◆ **Data to process**:
◇ ◇ ◇ ◇
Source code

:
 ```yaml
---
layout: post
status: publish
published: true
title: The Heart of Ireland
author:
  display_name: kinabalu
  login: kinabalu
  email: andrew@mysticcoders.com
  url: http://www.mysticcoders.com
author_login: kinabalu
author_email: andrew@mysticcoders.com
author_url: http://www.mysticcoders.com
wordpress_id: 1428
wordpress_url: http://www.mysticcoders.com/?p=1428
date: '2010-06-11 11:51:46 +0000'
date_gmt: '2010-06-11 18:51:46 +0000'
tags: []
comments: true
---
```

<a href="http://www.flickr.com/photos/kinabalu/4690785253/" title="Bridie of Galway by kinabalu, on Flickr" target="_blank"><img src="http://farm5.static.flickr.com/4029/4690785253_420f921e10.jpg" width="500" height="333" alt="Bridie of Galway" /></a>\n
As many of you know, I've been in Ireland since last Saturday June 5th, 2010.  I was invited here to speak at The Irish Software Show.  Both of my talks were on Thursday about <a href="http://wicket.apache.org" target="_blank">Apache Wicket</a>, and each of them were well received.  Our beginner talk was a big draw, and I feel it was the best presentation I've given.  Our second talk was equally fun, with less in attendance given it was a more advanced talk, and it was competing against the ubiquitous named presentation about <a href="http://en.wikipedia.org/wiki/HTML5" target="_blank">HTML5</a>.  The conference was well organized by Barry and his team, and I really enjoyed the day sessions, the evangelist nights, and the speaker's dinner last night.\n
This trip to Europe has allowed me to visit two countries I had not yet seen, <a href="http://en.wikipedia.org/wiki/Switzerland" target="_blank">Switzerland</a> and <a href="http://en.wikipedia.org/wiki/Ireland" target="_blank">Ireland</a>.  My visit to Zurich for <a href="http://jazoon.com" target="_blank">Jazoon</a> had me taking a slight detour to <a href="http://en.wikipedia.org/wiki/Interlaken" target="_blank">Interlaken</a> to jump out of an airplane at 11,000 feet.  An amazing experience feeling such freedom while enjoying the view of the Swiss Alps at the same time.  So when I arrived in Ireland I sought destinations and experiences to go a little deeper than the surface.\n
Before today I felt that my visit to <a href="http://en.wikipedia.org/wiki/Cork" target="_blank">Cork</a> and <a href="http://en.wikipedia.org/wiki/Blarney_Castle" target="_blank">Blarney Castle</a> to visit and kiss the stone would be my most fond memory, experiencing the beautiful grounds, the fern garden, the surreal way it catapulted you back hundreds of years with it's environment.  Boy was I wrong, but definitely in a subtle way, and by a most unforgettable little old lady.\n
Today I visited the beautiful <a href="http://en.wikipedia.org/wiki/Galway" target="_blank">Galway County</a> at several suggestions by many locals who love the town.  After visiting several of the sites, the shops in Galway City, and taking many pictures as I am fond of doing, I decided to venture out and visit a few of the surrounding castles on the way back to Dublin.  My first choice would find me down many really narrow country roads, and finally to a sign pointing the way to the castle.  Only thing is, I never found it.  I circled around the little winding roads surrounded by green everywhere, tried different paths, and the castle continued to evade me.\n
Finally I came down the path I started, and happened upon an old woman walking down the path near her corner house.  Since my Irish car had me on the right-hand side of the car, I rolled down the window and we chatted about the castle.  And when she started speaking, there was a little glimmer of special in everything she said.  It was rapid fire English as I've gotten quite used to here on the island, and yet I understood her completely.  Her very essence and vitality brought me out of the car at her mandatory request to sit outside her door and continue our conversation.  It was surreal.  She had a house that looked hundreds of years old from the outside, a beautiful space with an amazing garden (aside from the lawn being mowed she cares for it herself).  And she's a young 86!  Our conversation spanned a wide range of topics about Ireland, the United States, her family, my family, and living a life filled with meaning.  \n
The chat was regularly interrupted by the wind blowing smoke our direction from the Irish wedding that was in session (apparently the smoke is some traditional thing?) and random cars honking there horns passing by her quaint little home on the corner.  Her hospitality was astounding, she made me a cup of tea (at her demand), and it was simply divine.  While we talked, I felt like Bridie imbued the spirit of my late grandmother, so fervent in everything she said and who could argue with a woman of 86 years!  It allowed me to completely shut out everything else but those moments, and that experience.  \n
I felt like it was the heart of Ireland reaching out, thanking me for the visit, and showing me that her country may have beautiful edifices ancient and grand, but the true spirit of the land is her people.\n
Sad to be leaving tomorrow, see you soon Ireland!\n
◇ ◇ ◇ ◇
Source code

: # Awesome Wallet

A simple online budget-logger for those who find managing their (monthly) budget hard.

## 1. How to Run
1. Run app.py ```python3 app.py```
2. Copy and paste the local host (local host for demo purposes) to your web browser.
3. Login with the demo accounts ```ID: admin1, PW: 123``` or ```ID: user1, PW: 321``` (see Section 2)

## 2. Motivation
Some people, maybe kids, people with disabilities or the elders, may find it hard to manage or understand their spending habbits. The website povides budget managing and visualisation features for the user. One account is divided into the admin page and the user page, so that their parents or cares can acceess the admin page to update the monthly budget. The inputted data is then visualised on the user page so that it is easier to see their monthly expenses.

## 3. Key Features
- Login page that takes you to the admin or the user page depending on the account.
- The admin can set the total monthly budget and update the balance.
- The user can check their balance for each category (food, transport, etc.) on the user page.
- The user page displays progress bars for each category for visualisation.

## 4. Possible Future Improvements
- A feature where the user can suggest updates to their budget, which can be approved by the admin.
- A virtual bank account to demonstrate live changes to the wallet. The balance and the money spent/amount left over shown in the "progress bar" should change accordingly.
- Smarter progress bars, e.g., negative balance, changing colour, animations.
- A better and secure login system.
◇ ◇ ◇ ◇
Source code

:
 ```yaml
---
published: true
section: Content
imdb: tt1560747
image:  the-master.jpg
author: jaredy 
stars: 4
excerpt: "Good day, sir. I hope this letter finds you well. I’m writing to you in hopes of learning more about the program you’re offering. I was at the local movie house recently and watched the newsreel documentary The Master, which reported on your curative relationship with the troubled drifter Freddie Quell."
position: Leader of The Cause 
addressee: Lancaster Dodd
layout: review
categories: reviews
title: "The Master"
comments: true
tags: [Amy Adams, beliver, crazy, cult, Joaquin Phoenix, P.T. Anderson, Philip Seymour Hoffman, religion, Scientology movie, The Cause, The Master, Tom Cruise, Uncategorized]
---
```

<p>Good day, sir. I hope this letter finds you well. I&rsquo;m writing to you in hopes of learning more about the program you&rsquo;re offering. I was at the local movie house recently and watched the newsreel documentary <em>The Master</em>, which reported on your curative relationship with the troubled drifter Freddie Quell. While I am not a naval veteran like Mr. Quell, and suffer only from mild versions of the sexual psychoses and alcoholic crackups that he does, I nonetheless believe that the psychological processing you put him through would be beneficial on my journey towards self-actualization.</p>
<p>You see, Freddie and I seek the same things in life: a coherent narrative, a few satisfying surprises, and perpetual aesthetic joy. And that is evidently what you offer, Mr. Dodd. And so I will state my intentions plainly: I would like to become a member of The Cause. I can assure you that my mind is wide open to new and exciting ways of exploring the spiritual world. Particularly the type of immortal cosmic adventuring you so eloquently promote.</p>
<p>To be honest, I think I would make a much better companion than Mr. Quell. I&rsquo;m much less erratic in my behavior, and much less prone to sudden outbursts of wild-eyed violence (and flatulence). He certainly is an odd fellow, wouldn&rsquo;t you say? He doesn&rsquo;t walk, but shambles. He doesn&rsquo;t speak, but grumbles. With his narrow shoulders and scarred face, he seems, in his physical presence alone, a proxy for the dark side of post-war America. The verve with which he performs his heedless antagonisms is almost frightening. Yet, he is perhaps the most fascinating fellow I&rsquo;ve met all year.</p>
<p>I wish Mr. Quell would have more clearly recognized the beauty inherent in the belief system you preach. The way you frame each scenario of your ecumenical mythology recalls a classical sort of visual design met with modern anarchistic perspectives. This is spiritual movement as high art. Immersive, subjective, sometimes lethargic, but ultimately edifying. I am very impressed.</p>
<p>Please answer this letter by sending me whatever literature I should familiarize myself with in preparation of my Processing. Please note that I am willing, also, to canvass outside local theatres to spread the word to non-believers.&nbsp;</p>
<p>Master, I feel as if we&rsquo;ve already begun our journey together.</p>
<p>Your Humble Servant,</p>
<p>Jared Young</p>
◇ ◇ ◇ ◇
◆ **Your objective**: Where does the string "page" occur in the material? Copy every line where it does.

◆ **Finished task**:
Some people, maybe kids, people with disabilities or the elders, may find it hard to manage or understand their spending habbits. The website povides budget managing and visualisation features for the user. One account is divided into the admin page and the user page, so that their parents or cares can acceess the admin page to update the monthly budget. The inputted data is then visualised on the user page so that it is easier to see their monthly expenses.
- Login page that takes you to the admin or the user page depending on the account.
- The user can check their balance for each category (food, transport, etc.) on the user page.
- The user page displays progress bars for each category for visualisation.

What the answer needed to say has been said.